My stupid brother, Virgil, told me they was okay. Come over, he goes. Help paint this porch. I went over ‘cause I needed the money and did what they told me then hanged out by the fire afterwards ‘cause they had a fire and drank a couple a beers. Ain’t nothing wrong with that. I didn’t do nothing.
But Virgil left at midnight ‘cause he said he had to mow lawns the next day, and after that, that’s when it started.
Her mom was up at the house, and it was just me and her.

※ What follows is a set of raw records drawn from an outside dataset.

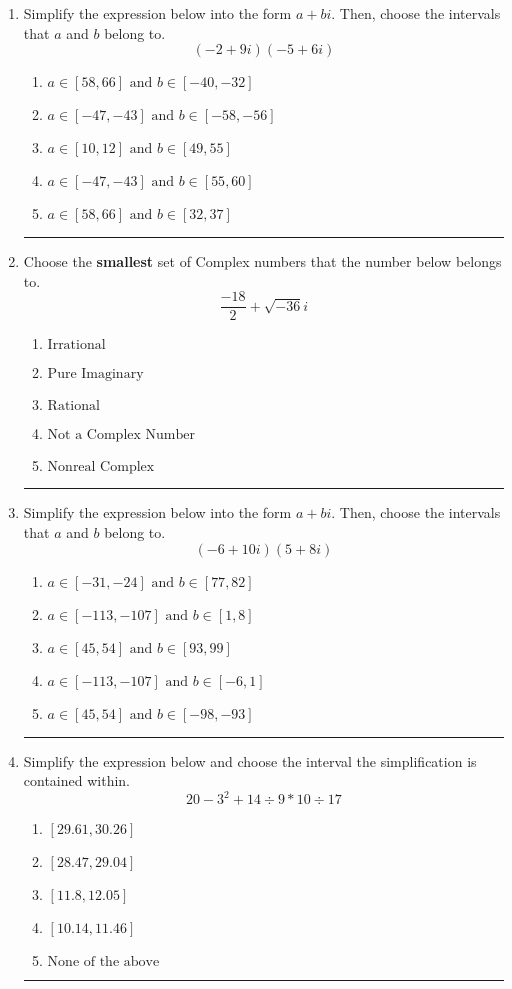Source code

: \documentclass[14pt]{extbook}
\newcommand{\litem}[1]{\item#1\hspace*{-1cm}\rule{\textwidth}{0.4pt}}
\begin{document}
\begin{enumerate}
{\begin{enumerate}[label=\Alph*.]
\end{enumerate} }
\litem{
Simplify the expression below into the form $a+bi$. Then, choose the intervals that $a$ and $b$ belong to.\[ (-2 + 9 i)(-5 + 6 i) \]\begin{enumerate}[label=\Alph*.]
\item \( a \in [58, 66] \text{ and } b \in [-40, -32] \)
\item \( a \in [-47, -43] \text{ and } b \in [-58, -56] \)
\item \( a \in [10, 12] \text{ and } b \in [49, 55] \)
\item \( a \in [-47, -43] \text{ and } b \in [55, 60] \)
\item \( a \in [58, 66] \text{ and } b \in [32, 37] \)

\end{enumerate} }
\litem{
Choose the \textbf{smallest} set of Complex numbers that the number below belongs to.\[ \frac{-18}{2}+\sqrt{-36}i \]\begin{enumerate}[label=\Alph*.]
\item \( \text{Irrational} \)
\item \( \text{Pure Imaginary} \)
\item \( \text{Rational} \)
\item \( \text{Not a Complex Number} \)
\item \( \text{Nonreal Complex} \)

\end{enumerate} }
\litem{
Simplify the expression below into the form $a+bi$. Then, choose the intervals that $a$ and $b$ belong to.\[ (-6 + 10 i)(5 + 8 i) \]\begin{enumerate}[label=\Alph*.]
\item \( a \in [-31, -24] \text{ and } b \in [77, 82] \)
\item \( a \in [-113, -107] \text{ and } b \in [1, 8] \)
\item \( a \in [45, 54] \text{ and } b \in [93, 99] \)
\item \( a \in [-113, -107] \text{ and } b \in [-6, 1] \)
\item \( a \in [45, 54] \text{ and } b \in [-98, -93] \)

\end{enumerate} }
\litem{
Simplify the expression below and choose the interval the simplification is contained within.\[ 20 - 3^2 + 14 \div 9 * 10 \div 17 \]\begin{enumerate}[label=\Alph*.]
\item \( [29.61, 30.26] \)
\item \( [28.47, 29.04] \)
\item \( [11.8, 12.05] \)
\item \( [10.14, 11.46] \)
\item \( \text{None of the above} \)


\end{enumerate}}
\end{enumerate}
\end{document}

I’m tired, she goes. Can I put my head on your lap?
I told her no.
She moved closer when I said that and reached out and touched my hair.
Mom says you can spend the night. You’ve been drinking. I already asked her.
I ain’t staying over, I go.
Then she lifted up her shirt, and I could see her bra. She undid it and started to play with herself, her nipples, I mean.
You like that? she goes.
You’re fourteen, I go. Don’t show me that.
That’s when she reached for my crotch, and what I did was shoot up and say, I’m going.
We was the only ones that was out there, like I said. The light was on in the house. My ex’s daughter was what got me locked up before, and I wasn’t gonna get in trouble again for something I didn’t do. Fuck that.
I go to get into my car, and that bitch is right behind me.
I pushed her, and I know I shouldn’t of done that. But she was pissing me off, why can’t she understand that no means no?
She gets up, comes at me. I get into my car, she gets into the other side.
If you don’t give me four thousand dollars, I’m gonna say you raped me.
You heard me. I know who you are. Do it, or I’ll tell.
Get out, I go.
You heard me.
She got out, and when she did, I hit the gas. I seen her in the rearview mirror just standing there, staring at me, smiling in the taillights. I only met her that day. The next day is when I found the kitten and the cops come. Gramma was talking with them at the door. They didn’t even let me get a new shirt to put on.